:: Exercise details ::
Among the entries below, find the lines with the word "sslWritePtr" and return them.

═════ Information

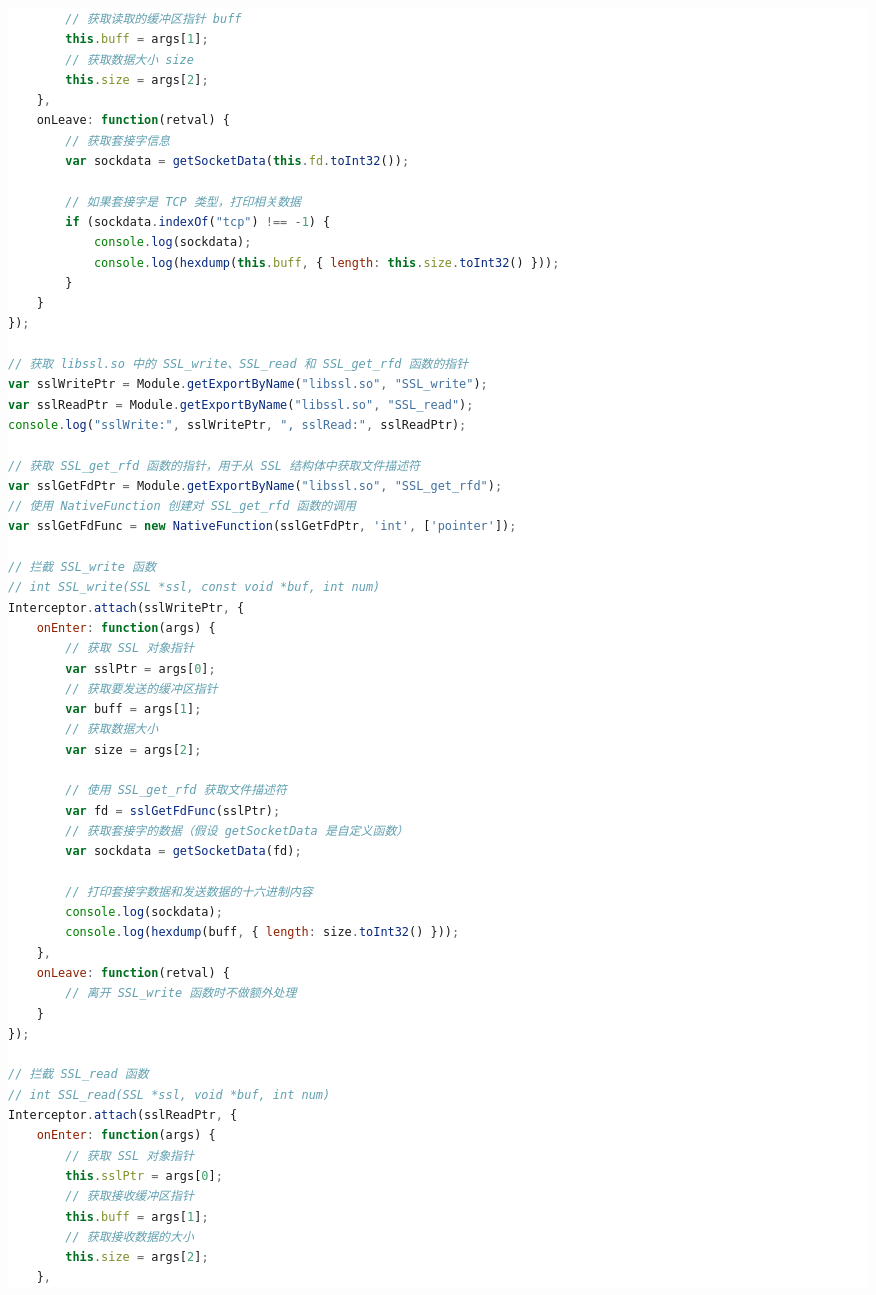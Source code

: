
 ```js  
        // 获取读取的缓冲区指针 buff  
        this.buff = args[1];  
        // 获取数据大小 size  
        this.size = args[2];  
    },  
    onLeave: function(retval) {  
        // 获取套接字信息  
        var sockdata = getSocketData(this.fd.toInt32());  
  
        // 如果套接字是 TCP 类型，打印相关数据  
        if (sockdata.indexOf("tcp") !== -1) {  
            console.log(sockdata);  
            console.log(hexdump(this.buff, { length: this.size.toInt32() }));  
        }  
    }  
});  
  
// 获取 libssl.so 中的 SSL_write、SSL_read 和 SSL_get_rfd 函数的指针  
var sslWritePtr = Module.getExportByName("libssl.so", "SSL_write");  
var sslReadPtr = Module.getExportByName("libssl.so", "SSL_read");  
console.log("sslWrite:", sslWritePtr, ", sslRead:", sslReadPtr);  
  
// 获取 SSL_get_rfd 函数的指针，用于从 SSL 结构体中获取文件描述符  
var sslGetFdPtr = Module.getExportByName("libssl.so", "SSL_get_rfd");  
// 使用 NativeFunction 创建对 SSL_get_rfd 函数的调用  
var sslGetFdFunc = new NativeFunction(sslGetFdPtr, 'int', ['pointer']);  
  
// 拦截 SSL_write 函数  
// int SSL_write(SSL *ssl, const void *buf, int num)  
Interceptor.attach(sslWritePtr, {  
    onEnter: function(args) {  
        // 获取 SSL 对象指针  
        var sslPtr = args[0];  
        // 获取要发送的缓冲区指针  
        var buff = args[1];  
        // 获取数据大小  
        var size = args[2];  
  
        // 使用 SSL_get_rfd 获取文件描述符  
        var fd = sslGetFdFunc(sslPtr);  
        // 获取套接字的数据（假设 getSocketData 是自定义函数）  
        var sockdata = getSocketData(fd);  
  
        // 打印套接字数据和发送数据的十六进制内容  
        console.log(sockdata);  
        console.log(hexdump(buff, { length: size.toInt32() }));  
    },  
    onLeave: function(retval) {  
        // 离开 SSL_write 函数时不做额外处理  
    }  
});  
  
// 拦截 SSL_read 函数  
// int SSL_read(SSL *ssl, void *buf, int num)  
Interceptor.attach(sslReadPtr, {  
    onEnter: function(args) {  
        // 获取 SSL 对象指针  
        this.sslPtr = args[0];  
        // 获取接收缓冲区指针  
        this.buff = args[1];  
        // 获取接收数据的大小  
        this.size = args[2];  
    },  
```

══════════

:: Answer box ::
var sslWritePtr = Module.getExportByName("libssl.so", "SSL_write");  
console.log("sslWrite:", sslWritePtr, ", sslRead:", sslReadPtr);  
Interceptor.attach(sslWritePtr, {  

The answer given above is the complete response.